Orgulho e Preconceito & Zumbis
setembro 30, 2010
Arquivado em Filmes, Livros
Tags: Jane Austen, Orgulho & Preconceito, Orgulho e Preconceito e Zumbis, Seth Grahame-Smith, zumbis
Em setembro li “Orgulho & Preconceito” e sua versão zoada “Orgulho e Preconceito & Zumbis”.
A versão original é um romance bem divertido e meigo. Jane Austen é como um José de Alencar para a Literatura Inglesa, só que bem mais leve – considerando que a obra com a qual se possa comparar seria “Senhora”.
Ah sim, eu também vi o filme, já que era um dos indicados na lista de filmes com figurinos LOOSHO e apurados que minha professora mandou. Lembrei muito de uma amiga minha que adorou esse filme ficou pelo menos um ano comentado sobre ele. Achei que ia ser meloso, por isso não vi na época… Mas de fato não o é! Acho que a maior parte dos garotos não vai gostar já que não tem sexo nem violência, no máximo dar a mão. Bonitinho, né? Mentira, tem bastante sarcasmo da parte de Elizabeth Swan Bennet e alfinetadas do Sr. Darcy, o que torna tudo mais divertido.

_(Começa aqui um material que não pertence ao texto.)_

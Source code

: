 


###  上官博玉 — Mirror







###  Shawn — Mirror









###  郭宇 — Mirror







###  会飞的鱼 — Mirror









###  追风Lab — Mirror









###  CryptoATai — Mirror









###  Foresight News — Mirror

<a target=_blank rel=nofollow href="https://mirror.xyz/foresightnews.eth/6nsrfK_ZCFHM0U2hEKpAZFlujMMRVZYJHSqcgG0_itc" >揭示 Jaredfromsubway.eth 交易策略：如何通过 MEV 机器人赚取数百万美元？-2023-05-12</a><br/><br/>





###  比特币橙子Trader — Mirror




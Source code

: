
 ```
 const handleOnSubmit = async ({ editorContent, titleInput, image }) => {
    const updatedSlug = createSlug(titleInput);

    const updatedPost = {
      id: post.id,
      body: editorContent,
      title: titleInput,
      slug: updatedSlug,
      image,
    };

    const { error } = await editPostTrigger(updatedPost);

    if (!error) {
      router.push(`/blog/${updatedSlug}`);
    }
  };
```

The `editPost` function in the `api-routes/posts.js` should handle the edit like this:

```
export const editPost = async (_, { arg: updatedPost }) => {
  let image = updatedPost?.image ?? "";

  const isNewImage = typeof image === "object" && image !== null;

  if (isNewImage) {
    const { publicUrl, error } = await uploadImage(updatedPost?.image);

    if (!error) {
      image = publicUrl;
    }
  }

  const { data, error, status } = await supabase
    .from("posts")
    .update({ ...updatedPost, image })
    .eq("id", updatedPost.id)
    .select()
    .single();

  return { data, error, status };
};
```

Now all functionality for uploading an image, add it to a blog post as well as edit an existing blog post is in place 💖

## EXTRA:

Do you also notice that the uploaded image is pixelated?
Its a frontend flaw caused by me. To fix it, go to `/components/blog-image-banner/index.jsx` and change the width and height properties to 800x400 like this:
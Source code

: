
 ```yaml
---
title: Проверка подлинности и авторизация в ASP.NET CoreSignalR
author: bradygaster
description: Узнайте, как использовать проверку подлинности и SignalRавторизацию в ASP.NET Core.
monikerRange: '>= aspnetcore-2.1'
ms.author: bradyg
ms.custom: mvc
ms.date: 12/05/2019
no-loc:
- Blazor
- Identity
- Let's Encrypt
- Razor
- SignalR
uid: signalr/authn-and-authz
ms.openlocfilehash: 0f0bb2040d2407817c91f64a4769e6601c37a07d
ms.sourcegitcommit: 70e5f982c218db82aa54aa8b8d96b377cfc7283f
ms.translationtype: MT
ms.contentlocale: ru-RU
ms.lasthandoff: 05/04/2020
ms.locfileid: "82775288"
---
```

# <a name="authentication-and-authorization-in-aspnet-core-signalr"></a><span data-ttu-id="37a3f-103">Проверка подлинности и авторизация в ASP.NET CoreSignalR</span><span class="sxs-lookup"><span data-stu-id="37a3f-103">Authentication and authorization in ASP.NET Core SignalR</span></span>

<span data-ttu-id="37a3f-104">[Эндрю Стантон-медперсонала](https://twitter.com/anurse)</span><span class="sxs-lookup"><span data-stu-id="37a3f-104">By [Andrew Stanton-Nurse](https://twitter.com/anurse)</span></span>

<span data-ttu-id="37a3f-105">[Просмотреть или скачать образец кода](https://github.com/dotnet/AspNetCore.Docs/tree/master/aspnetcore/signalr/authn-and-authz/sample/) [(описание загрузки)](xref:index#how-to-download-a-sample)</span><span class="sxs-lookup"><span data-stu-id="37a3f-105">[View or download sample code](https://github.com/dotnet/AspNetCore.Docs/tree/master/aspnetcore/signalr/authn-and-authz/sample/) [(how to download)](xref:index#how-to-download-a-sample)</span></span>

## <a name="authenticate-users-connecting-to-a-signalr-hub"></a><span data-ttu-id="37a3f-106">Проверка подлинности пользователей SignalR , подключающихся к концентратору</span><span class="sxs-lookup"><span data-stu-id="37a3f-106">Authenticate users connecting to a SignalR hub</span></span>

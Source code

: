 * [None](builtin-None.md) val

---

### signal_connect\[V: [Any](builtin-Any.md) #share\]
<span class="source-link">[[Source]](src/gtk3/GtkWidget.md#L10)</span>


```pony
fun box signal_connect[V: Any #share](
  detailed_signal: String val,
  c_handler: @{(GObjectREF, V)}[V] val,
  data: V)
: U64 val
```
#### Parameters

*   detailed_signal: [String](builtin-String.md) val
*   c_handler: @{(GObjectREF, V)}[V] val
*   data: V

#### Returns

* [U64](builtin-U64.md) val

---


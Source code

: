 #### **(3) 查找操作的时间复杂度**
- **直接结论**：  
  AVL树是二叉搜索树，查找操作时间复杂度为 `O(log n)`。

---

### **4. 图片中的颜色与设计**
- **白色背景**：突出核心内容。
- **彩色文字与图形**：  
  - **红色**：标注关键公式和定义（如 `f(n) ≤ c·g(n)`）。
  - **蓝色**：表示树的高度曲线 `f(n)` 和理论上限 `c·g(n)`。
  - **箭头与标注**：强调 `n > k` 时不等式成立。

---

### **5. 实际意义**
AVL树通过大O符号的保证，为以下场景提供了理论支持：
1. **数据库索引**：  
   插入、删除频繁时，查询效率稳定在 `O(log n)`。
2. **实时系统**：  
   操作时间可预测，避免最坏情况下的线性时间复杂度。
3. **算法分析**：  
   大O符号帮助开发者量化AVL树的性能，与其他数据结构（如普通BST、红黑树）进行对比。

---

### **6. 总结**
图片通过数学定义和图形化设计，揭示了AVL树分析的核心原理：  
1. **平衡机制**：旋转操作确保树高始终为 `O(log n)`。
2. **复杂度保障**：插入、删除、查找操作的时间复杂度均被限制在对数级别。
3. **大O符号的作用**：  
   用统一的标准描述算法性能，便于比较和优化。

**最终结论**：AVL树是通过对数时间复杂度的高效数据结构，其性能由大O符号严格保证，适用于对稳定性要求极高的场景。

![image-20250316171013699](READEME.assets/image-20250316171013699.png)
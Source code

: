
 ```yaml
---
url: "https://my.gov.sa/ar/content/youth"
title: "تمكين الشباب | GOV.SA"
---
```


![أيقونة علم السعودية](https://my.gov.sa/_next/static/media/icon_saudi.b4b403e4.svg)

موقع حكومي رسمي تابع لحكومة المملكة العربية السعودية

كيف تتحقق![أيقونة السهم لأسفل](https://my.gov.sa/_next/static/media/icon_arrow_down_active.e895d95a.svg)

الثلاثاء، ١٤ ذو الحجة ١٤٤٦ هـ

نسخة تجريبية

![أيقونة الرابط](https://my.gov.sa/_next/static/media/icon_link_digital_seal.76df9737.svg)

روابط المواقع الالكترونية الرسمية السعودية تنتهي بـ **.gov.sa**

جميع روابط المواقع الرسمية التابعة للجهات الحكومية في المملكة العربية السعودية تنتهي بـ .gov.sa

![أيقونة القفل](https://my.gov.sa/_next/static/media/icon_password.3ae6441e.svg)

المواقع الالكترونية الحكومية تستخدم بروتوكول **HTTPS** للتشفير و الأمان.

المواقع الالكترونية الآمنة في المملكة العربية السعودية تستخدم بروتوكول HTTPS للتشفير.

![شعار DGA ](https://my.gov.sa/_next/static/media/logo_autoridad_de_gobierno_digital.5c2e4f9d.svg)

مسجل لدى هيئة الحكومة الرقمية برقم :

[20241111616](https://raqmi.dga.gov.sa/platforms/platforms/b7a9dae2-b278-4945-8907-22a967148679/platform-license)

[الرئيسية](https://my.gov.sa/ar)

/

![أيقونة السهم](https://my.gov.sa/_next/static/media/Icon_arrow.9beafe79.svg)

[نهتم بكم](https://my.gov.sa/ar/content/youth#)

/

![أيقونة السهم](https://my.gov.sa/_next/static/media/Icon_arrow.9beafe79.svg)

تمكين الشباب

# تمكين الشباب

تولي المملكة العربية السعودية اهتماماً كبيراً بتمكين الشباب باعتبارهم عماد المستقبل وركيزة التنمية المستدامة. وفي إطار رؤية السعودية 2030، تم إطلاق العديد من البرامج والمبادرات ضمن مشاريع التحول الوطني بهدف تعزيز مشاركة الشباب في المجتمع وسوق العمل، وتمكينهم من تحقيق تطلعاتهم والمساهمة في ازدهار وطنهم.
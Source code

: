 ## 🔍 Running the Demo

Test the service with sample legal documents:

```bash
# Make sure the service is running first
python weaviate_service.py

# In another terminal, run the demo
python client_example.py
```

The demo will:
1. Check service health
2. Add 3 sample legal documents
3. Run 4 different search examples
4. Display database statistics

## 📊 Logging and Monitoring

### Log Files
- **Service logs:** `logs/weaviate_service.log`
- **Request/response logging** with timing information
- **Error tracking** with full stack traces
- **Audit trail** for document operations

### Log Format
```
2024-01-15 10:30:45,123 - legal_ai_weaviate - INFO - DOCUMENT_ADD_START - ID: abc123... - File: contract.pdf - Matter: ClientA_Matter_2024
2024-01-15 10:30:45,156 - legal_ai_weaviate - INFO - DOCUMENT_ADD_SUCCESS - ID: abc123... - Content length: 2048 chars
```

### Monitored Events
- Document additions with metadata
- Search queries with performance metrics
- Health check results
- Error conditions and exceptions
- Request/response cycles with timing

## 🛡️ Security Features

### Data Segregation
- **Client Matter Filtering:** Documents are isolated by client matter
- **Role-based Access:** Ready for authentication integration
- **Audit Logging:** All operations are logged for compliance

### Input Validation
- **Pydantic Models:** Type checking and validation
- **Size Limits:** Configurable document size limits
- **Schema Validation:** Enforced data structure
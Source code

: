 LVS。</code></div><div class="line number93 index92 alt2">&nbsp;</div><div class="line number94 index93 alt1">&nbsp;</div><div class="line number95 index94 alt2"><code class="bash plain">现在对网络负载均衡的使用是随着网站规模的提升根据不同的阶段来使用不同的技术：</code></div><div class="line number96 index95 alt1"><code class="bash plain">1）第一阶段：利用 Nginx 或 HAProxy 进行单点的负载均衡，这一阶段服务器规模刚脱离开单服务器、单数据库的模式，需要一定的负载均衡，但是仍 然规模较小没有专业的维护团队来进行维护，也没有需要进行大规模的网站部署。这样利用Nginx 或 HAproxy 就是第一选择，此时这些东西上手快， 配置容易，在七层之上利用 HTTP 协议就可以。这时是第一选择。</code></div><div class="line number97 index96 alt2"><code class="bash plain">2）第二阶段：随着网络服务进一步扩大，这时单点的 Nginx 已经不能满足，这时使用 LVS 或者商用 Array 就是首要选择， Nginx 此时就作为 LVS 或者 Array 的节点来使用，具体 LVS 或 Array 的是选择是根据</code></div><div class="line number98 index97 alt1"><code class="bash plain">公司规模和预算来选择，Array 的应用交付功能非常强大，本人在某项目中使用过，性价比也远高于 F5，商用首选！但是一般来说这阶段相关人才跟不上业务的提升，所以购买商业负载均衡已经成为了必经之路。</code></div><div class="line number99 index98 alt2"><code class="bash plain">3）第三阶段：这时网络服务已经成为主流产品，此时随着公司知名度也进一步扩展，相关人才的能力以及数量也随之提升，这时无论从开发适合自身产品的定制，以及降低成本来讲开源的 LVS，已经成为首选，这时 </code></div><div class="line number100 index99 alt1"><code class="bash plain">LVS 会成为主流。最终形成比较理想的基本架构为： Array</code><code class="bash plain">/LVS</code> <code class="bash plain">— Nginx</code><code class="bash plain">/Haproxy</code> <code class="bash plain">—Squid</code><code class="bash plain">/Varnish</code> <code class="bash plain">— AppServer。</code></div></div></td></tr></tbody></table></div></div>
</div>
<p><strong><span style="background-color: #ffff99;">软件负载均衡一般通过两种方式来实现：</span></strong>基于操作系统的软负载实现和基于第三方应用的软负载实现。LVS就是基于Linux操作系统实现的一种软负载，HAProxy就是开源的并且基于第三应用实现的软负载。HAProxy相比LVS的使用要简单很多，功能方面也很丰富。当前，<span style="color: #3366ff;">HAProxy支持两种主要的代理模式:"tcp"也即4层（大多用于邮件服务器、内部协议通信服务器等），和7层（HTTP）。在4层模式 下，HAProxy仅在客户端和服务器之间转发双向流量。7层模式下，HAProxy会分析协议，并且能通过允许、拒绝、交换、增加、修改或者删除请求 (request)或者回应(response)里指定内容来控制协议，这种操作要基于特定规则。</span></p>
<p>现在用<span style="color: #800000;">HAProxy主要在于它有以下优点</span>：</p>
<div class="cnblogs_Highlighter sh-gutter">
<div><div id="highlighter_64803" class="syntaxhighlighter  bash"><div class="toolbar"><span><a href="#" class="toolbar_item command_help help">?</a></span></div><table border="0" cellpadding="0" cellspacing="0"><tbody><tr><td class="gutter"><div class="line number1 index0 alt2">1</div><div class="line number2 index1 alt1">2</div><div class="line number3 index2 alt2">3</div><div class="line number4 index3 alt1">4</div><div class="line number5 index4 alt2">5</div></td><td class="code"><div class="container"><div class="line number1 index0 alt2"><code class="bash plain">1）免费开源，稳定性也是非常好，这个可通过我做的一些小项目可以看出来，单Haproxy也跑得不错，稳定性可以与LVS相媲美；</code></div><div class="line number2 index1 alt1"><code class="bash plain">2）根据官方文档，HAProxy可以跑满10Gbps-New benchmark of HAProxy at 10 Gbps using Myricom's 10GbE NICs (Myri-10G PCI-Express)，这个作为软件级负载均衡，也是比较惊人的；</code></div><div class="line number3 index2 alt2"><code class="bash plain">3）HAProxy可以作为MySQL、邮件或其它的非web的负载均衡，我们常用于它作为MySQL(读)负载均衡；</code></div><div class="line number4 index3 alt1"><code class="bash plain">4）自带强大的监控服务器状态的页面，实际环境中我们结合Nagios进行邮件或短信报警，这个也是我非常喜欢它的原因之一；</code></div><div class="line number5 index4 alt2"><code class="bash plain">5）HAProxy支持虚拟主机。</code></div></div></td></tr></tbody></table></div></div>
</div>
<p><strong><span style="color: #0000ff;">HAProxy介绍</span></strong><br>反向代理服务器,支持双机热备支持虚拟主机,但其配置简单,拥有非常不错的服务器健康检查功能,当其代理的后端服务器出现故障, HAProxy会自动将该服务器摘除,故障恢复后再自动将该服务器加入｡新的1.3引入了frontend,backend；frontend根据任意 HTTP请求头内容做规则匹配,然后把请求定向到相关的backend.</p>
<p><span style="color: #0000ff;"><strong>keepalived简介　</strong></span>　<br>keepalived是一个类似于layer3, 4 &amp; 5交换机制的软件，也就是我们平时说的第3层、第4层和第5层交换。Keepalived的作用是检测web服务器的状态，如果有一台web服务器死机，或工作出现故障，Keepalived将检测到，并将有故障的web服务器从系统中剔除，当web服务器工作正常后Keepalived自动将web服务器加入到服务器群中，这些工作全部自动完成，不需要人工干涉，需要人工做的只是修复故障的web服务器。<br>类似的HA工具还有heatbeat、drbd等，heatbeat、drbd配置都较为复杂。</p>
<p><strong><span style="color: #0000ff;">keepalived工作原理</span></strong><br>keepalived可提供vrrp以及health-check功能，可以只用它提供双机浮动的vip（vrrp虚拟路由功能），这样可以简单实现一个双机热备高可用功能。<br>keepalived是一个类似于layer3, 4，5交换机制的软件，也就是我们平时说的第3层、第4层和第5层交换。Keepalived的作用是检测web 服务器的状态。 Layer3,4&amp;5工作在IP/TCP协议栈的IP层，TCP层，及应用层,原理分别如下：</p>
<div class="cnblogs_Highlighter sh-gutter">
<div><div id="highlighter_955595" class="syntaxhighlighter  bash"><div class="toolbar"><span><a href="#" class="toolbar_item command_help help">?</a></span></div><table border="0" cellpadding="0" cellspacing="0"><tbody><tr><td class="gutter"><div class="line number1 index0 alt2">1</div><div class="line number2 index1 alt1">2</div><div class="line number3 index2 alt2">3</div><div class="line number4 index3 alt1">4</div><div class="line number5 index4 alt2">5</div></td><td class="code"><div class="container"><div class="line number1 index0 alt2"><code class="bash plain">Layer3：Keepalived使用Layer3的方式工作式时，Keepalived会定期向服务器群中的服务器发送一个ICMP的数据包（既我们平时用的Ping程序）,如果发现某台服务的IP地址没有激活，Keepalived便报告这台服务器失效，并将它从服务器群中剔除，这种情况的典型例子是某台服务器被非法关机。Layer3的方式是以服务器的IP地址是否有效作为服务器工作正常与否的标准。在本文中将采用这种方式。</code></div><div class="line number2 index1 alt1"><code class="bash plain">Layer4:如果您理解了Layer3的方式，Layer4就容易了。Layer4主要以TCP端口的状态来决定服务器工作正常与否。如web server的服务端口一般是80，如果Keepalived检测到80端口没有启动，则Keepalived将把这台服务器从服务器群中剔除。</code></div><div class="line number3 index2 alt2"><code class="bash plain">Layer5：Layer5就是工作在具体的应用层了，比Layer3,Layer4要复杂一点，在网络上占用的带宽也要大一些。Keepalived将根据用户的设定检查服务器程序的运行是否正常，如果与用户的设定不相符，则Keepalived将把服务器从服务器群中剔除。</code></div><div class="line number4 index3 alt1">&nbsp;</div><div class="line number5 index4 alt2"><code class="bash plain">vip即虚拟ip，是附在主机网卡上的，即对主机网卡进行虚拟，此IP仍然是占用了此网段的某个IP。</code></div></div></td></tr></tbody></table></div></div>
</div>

Agora, se você sente falta da ação e não se importa com falta de pesquisa histórica e embasamento, eu recomendo “Orgulho e Preconceito & Zumbis”!
Quem já ouviu falar, sabe que a história original é igual a esta versão em mais ou menos 80%. Os outros 20 incluem zumbis, damas e cavalheiros que lutam Kung Fu e estilos indeterminados de Kenjutsu e Ninjutsu.
O que eu achei desnecessário foi o excesso de vômito e nojeira em algumas cenas, a dupla personalidade da protagonista, o amante da Sra. Gardiner e algumas menções em relação à cultura oriental feitas com pouca base ou sem explicação ao leitor – além de contradições bizarras.
Um exemplo disso é a orientação chinesa em artes marciais na qual as irmãs Bennet são treinadas. No entanto, todas elas usam katanas. Mesmo sendo armas idênticas, o sabre chinês e a katana deveriam ter sido distintos dependendo de qual personagem se refere a arma. Já que os chineses, dificilmente admitiriam que sua arma fosse chamada pelo termo japonês. Outra coisa que achei bizarro é que apesar de cristãs, algumas vezes elas falam em Buda como se fosse Deus e não um estado espiritual. Enfim, são passáveis, mas eu acho meio exagerado e sem sutileza. É visível quando o texto é o original e quando é o autor Seth Grahame-Smith.
No mais os Zumbis são ÓTEMOS. E causam horror e risadas, alternadamente e às vezes simultâneamente! Acho que o mais engraçdo e divertido dessa versão é o conceito e o desenvolvimento deste com relação as situações empoadas do fim do século XVIII e início do XIX.